First Ariane 5 launch in 2014 and 58th successful launch in a row: Arianespace continues to deliver the world’s most reliable launch service!

Today’s successful mission, the 58th in a row for Europe’s Ariane 5 launcher, confirms that Arianespace continues to set the standard for guaranteed access to space for all operators, whether national or international space agencies, private industry or governments.

Following the announcement of the orbital injection of the ABS-2 and Athena Fidus satellites, Arianespace Chairman and CEO Stéphane Israël said, “Today’s launch, the 58th success in a row for Ariane 5 and the 250th launch for our family of Ariane, Soyuz and Vega launchers, confirms the unrivaled reliability and availability of our launch systems.

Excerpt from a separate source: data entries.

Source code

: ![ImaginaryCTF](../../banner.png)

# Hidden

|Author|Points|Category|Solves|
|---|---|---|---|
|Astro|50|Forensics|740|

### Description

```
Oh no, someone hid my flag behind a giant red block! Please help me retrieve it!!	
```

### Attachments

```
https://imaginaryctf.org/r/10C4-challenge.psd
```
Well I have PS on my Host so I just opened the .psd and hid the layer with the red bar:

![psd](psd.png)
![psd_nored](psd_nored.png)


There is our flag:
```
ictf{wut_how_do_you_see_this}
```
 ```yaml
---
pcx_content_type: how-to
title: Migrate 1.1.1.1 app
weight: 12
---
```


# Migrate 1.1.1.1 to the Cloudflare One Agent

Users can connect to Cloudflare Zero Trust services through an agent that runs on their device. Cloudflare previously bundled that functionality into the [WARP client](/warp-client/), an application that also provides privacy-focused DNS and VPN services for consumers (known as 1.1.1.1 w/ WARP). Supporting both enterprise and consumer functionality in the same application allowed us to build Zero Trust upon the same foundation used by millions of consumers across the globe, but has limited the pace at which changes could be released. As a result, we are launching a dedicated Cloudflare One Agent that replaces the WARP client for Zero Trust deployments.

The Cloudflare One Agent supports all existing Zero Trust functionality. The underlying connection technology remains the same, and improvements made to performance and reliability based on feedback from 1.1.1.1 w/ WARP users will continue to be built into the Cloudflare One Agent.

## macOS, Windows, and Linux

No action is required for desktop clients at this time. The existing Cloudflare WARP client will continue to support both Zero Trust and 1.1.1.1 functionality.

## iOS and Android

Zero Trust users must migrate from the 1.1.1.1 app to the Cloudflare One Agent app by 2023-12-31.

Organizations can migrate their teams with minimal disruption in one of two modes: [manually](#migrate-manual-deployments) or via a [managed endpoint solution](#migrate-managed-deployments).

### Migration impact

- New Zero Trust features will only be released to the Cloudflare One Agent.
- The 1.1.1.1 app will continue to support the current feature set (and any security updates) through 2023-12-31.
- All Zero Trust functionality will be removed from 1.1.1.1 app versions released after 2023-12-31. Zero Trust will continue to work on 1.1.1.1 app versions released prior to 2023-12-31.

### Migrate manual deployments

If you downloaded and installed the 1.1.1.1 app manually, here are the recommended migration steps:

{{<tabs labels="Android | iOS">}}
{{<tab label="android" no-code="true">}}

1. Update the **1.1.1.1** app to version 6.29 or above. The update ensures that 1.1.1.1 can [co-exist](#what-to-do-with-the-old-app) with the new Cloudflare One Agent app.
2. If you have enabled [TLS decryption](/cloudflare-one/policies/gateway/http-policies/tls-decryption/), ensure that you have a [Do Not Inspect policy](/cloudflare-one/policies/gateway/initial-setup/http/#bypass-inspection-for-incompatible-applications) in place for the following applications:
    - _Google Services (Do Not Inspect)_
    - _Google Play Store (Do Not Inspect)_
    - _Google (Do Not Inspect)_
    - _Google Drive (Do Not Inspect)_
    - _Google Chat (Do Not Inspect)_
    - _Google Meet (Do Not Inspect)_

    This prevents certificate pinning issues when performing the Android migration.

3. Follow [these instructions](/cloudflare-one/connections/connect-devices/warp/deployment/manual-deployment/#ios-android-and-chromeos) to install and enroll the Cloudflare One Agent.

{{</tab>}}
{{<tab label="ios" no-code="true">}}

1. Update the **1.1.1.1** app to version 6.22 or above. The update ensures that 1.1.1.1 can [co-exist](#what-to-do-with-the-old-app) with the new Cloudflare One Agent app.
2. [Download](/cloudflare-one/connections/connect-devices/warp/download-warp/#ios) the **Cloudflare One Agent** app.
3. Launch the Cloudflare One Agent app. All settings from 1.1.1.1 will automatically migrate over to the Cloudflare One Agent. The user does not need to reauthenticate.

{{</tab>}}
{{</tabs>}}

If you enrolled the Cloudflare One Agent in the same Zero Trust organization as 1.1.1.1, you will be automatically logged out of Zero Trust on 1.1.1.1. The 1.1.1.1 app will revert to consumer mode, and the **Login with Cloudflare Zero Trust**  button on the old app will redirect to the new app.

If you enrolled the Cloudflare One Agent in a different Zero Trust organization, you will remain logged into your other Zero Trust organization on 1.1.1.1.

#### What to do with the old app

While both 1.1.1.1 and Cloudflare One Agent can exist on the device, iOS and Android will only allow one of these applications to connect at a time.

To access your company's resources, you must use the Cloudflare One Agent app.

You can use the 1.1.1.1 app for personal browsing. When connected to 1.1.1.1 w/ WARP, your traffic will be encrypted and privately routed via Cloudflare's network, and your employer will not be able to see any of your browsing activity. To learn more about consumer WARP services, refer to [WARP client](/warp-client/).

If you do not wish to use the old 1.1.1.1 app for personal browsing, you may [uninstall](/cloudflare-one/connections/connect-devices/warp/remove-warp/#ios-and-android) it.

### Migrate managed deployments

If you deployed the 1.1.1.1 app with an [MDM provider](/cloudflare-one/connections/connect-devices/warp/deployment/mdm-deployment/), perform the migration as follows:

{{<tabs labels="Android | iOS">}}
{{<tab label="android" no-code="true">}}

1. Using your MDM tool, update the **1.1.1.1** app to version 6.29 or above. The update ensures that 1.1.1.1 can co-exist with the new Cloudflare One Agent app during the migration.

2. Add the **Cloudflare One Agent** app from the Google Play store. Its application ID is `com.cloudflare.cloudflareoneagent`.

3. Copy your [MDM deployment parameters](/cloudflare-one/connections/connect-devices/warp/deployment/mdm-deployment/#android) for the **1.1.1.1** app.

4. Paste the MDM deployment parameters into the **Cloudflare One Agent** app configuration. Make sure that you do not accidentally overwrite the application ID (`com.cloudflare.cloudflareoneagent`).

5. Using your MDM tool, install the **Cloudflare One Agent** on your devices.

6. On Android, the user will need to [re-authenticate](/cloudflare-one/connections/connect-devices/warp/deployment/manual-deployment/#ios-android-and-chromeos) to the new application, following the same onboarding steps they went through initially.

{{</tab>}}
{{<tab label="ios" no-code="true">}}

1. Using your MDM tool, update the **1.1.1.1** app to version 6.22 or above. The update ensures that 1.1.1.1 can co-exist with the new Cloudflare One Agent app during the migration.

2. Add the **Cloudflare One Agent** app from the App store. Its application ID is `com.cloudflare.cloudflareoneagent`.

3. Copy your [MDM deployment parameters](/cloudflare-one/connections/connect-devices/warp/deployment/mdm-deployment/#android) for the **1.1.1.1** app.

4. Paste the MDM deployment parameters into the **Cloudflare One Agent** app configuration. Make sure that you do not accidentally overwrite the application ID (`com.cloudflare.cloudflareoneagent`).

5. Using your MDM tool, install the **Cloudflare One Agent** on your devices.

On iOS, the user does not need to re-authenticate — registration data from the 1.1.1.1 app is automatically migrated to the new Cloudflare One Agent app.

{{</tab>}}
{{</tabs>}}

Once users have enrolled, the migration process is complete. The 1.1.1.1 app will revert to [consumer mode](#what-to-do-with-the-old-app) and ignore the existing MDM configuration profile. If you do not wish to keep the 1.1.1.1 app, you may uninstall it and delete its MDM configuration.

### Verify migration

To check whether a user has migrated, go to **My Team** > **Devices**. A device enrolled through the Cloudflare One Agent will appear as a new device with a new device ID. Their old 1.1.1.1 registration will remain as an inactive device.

I would like to underscore our pride this evening in being able to meet the requirements of two customers that symbolize Arianespace’s dual mission: to offer highly reliable services to private operators from around the world, like ABS, and to guarantee independent access to space to European governments, today for the French and Italian ministries of defense and homeland security units working in partnership with CNES, ASI and Telespazio. I would like to thank ABS for entrusting us with their first launch contract, and also thank Telespazio, along with customers CNES and ASI, for their loyalty. In addition, I would like to express my gratitude to Airbus Defence & Space, as the industrial prime contractor for Ariane 5, to the rest of the European space industry and to the teams from CNES-CSG for today’s magnificent success.”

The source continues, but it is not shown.